Andrew Bacevich has become a hero to me! I take some pride that he lives in Walpole and teaches at Boston University, but he is distinguished by his realism and common sense that flows from the writings of Reinhold Niebuhr. “The Limits of Power” is an extraordinarily succinct articulation of the pitfalls of our current (and recent past) military interventions with the recognition that the American public has got what it wanted because they avoided doing what was necessary.
Bacevich portrays the steady and relentless pursuit of executive governmental power as the price the American public was willing to pay so that they could continue living out the dream of selfish consumerism. The privileges of “freedom” were commensurate with our being capable of sustaining a life-style without moderation or, surely, sacrifice. We allowed the government and military to expand its scope in the name of extending freedom to others without seeing the real purposes of extended hegemony designed to ensure “our way of life”.

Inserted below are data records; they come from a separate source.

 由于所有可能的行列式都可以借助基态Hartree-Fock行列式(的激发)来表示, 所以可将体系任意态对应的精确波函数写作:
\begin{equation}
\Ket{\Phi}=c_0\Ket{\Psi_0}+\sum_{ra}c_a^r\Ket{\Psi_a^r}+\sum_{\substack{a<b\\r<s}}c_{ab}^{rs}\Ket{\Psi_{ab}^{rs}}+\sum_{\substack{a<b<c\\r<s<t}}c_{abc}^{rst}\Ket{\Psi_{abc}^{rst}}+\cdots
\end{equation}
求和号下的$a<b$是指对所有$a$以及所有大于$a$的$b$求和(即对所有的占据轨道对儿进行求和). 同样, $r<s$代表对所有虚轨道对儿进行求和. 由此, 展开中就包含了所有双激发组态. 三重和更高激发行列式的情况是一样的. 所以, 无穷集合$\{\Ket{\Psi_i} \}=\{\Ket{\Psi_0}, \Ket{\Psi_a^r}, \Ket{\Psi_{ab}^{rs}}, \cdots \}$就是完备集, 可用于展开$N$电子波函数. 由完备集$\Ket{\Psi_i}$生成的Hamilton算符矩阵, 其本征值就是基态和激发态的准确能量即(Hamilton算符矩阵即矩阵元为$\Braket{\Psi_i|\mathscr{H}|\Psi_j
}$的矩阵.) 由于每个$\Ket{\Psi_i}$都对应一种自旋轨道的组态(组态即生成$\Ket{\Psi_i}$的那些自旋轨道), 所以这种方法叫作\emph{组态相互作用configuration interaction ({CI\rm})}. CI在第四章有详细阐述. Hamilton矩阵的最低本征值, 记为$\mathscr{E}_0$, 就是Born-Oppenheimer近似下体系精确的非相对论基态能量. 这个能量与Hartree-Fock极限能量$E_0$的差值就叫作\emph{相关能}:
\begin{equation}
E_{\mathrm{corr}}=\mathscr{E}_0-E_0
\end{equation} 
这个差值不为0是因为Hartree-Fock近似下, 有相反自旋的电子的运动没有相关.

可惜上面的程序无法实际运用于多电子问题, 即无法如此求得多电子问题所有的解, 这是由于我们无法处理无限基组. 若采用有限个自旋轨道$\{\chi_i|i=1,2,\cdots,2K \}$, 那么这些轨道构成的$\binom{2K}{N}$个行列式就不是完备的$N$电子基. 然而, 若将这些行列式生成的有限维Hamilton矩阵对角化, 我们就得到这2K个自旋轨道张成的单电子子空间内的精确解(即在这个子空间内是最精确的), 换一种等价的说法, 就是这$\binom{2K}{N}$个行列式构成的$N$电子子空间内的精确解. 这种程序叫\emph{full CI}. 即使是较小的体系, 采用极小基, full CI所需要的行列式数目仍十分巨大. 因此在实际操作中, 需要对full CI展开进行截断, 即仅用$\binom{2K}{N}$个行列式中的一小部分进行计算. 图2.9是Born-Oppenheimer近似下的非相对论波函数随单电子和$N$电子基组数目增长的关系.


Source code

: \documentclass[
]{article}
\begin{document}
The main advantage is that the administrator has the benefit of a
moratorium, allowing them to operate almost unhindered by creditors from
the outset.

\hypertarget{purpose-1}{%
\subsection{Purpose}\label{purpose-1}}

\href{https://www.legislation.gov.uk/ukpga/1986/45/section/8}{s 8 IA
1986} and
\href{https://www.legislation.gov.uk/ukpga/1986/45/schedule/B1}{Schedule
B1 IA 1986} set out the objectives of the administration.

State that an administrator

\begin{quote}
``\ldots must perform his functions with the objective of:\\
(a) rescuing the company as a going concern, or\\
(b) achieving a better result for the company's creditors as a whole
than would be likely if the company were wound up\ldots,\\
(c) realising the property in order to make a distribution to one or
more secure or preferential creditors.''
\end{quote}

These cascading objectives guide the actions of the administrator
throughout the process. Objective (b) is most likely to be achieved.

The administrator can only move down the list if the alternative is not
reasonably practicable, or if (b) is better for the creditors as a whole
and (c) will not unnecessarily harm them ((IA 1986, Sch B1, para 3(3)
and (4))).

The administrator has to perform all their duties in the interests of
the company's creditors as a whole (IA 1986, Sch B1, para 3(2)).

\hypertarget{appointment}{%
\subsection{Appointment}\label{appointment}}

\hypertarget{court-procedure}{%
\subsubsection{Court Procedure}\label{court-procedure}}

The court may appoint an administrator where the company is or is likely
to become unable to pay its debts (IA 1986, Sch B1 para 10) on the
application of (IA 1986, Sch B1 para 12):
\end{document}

When focusing on the military itself, he starts from the premise that no war ever works out as planned. Surely, this was evident in our interventions in Iraq and Afghanistan. What was supposed to be a quick overthrow of Hussein as a pathway to seeing democracy flourish, we saw extended years and deaths precipitated not by commensurate force but by the small but effective IEDs. We used no knowledge of the politics and history of the countries we invaded to think clearly about what would happen next.
Bacevich never sees the ideal since it does not and will not exist. He knows that any government will be limited by necessity. While recognizing the truth embedded in the Just War Theory, war must remain a defensive strategy of last resort. For our government to do better, the American public needs to reconsider its role. We have to become citizens who are willing to live within a world that is threatened by its own misuse of fossil fuels and other scarce resources. We have to ameliorate our desires to avoid interventions designed to secure our perceived needs.